**Data items:**
□ □ □ □ □

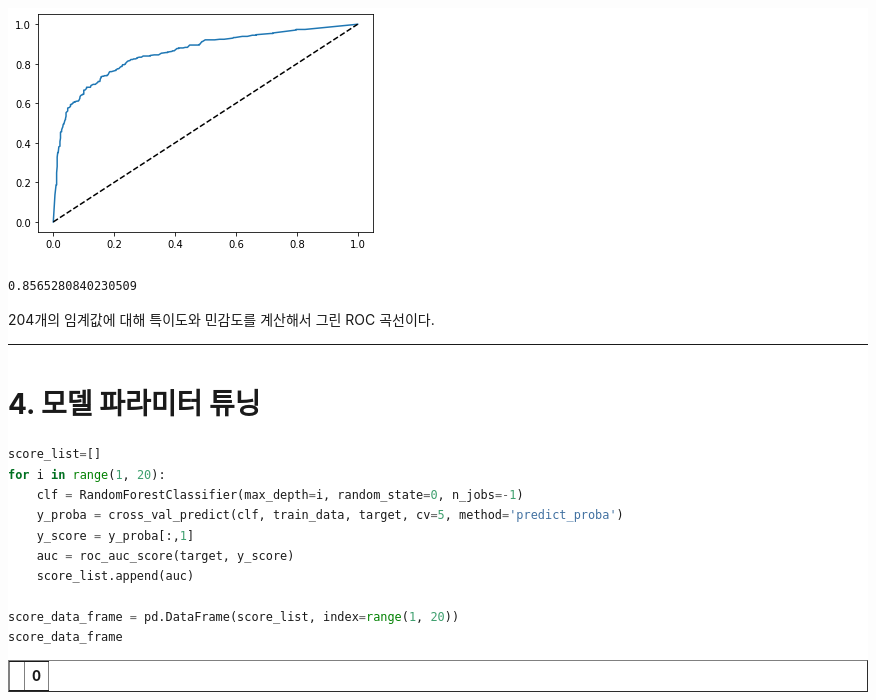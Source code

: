 

![roc_curve](https://github.com/romanticq/romanticq.github.io/blob/master/assets/images/handson-chap2/3.2%20roc_curve.png?raw=true)





    0.8565280840230509



204개의 임계값에 대해 특이도와 민감도를 계산해서 그린 ROC 곡선이다.

***

# 4. 모델 파라미터 튜닝


```python
score_list=[]
for i in range(1, 20):
    clf = RandomForestClassifier(max_depth=i, random_state=0, n_jobs=-1)
    y_proba = cross_val_predict(clf, train_data, target, cv=5, method='predict_proba')
    y_score = y_proba[:,1]
    auc = roc_auc_score(target, y_score)
    score_list.append(auc)
    
score_data_frame = pd.DataFrame(score_list, index=range(1, 20))
score_data_frame
```




<div>
<style scoped>
    .dataframe tbody tr th:only-of-type {
        vertical-align: middle;
    }

    .dataframe tbody tr th {
        vertical-align: top;
    }

    .dataframe thead th {
        text-align: right;
    }
</style>
<table border="1" class="dataframe">
  <thead>
    <tr style="text-align: right;">
      <th></th>
      <th>0</th>
    </tr>
  </thead>
  <tbody>
    <tr>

□ □ □ □ □

**The task:** Across the records above, how many lines contain the word "style"? Please give that number alone.

**Answer for this exercise:** 3